> **Requirement**: Search the records for the string "Float". Copy each line where it occurs.

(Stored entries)
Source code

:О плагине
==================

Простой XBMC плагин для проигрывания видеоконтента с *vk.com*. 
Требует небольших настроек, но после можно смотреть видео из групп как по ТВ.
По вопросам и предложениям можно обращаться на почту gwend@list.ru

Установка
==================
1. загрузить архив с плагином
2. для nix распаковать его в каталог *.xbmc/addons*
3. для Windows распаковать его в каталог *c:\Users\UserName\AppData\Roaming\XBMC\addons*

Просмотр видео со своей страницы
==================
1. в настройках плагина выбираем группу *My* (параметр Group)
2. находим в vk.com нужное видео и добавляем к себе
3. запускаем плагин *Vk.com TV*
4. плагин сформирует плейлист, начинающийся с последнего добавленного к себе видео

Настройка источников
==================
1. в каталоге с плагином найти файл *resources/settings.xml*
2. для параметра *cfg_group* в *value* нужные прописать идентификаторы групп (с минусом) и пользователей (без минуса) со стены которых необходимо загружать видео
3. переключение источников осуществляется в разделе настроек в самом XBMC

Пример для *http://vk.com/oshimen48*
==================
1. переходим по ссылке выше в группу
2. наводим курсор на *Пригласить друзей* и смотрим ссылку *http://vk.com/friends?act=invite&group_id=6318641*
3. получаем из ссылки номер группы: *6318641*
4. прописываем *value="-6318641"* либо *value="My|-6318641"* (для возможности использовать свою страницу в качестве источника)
...
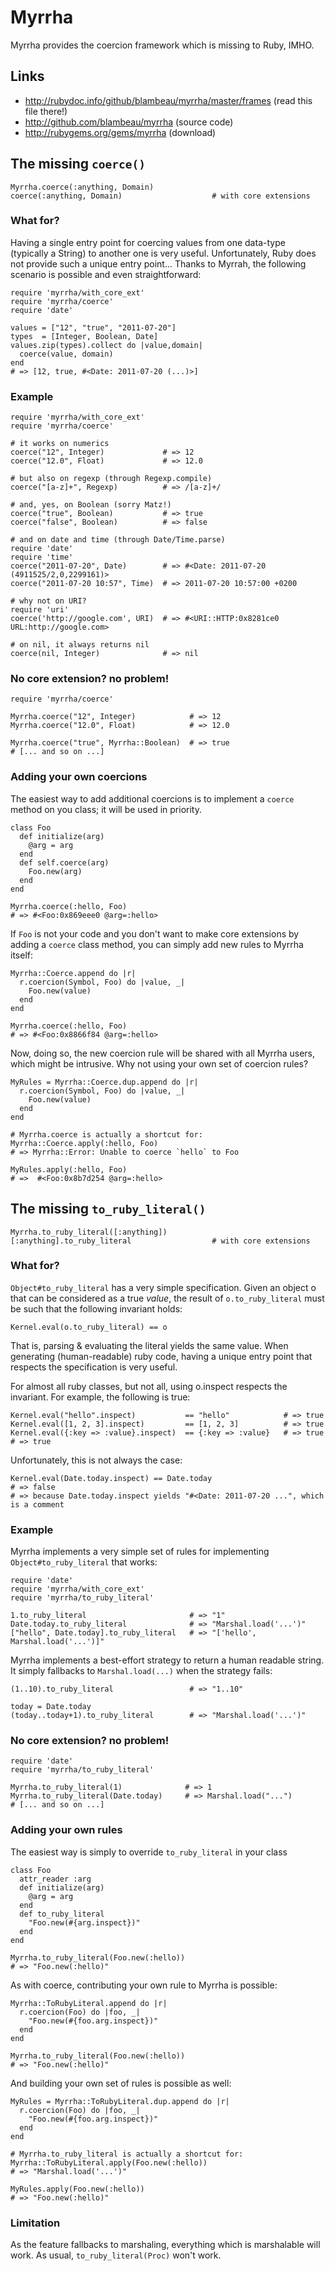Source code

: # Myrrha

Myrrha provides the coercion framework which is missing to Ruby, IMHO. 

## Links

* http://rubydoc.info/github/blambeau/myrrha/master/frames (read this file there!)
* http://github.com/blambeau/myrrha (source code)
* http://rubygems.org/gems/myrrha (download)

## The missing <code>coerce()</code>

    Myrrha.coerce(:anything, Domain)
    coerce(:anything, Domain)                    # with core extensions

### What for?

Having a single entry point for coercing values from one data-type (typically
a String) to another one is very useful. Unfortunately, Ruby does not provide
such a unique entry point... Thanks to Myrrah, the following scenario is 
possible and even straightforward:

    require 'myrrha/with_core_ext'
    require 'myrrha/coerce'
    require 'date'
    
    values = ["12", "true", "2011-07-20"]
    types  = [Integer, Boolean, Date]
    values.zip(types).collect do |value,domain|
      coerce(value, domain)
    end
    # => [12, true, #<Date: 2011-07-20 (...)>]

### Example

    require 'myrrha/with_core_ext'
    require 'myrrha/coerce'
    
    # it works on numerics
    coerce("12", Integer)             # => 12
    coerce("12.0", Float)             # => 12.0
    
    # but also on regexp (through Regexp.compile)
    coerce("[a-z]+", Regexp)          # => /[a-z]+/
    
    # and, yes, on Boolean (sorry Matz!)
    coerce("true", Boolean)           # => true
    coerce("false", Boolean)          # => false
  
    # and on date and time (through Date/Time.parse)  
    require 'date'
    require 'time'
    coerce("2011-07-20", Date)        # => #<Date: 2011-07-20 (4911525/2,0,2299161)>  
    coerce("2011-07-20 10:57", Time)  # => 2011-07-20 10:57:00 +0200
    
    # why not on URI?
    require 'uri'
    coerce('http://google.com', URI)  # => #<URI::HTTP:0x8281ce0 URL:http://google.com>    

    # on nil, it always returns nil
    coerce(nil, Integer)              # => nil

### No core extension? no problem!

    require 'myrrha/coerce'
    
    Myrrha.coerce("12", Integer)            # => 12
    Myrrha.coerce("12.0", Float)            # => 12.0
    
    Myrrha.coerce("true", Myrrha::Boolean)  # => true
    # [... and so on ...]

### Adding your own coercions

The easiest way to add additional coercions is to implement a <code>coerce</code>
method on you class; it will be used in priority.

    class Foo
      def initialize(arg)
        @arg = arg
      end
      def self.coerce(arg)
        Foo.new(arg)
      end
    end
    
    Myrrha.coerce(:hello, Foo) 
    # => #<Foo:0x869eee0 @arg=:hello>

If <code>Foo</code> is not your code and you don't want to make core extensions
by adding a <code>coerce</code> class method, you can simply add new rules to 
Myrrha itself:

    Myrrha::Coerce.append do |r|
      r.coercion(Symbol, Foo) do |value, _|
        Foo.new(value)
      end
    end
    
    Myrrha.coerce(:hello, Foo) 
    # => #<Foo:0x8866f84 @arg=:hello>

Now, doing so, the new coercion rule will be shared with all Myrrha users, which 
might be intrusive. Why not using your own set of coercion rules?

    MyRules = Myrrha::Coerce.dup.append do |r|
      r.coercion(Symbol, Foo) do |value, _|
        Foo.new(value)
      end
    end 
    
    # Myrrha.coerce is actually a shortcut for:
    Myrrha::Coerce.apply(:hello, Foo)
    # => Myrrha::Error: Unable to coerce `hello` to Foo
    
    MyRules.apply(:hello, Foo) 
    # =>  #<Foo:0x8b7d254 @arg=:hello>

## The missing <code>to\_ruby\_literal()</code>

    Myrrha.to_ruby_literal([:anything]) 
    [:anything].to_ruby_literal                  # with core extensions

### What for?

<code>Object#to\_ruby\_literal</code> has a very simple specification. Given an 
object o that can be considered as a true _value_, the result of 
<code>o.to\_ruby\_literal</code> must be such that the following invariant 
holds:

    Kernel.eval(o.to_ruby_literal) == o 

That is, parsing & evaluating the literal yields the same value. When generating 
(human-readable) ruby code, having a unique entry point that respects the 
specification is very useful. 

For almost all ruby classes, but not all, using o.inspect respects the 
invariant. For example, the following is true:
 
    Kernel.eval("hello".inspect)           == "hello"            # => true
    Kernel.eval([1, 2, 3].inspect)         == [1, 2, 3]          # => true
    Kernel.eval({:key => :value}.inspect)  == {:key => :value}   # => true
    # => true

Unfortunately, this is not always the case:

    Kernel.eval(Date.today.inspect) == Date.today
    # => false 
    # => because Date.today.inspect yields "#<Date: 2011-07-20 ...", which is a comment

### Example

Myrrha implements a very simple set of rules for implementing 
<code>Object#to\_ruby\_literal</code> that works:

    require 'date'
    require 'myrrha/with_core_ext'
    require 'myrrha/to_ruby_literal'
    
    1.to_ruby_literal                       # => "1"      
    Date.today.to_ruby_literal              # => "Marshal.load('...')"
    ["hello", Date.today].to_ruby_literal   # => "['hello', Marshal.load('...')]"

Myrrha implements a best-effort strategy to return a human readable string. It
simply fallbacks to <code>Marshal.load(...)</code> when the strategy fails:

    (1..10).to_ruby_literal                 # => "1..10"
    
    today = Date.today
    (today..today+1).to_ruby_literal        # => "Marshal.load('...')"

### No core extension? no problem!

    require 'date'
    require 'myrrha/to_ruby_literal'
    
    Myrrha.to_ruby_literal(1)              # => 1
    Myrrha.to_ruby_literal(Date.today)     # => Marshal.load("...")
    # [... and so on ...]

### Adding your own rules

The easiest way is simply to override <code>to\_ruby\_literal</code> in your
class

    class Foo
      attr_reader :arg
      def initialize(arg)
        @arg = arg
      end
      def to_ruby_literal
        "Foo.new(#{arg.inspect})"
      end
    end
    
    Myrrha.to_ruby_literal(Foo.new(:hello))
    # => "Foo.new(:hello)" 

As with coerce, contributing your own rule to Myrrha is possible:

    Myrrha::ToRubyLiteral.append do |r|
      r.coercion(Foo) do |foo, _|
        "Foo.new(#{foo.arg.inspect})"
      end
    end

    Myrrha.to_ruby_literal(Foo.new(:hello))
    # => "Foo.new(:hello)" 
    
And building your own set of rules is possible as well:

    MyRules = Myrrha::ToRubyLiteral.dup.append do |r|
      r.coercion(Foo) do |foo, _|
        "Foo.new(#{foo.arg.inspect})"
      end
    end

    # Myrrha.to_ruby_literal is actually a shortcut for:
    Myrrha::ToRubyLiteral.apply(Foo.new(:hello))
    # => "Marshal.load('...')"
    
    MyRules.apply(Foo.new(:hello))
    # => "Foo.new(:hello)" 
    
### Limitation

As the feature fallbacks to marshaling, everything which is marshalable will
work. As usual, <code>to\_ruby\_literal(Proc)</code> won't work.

> **Result below**:
    coerce("12.0", Float)             # => 12.0
    Myrrha.coerce("12.0", Float)            # => 12.0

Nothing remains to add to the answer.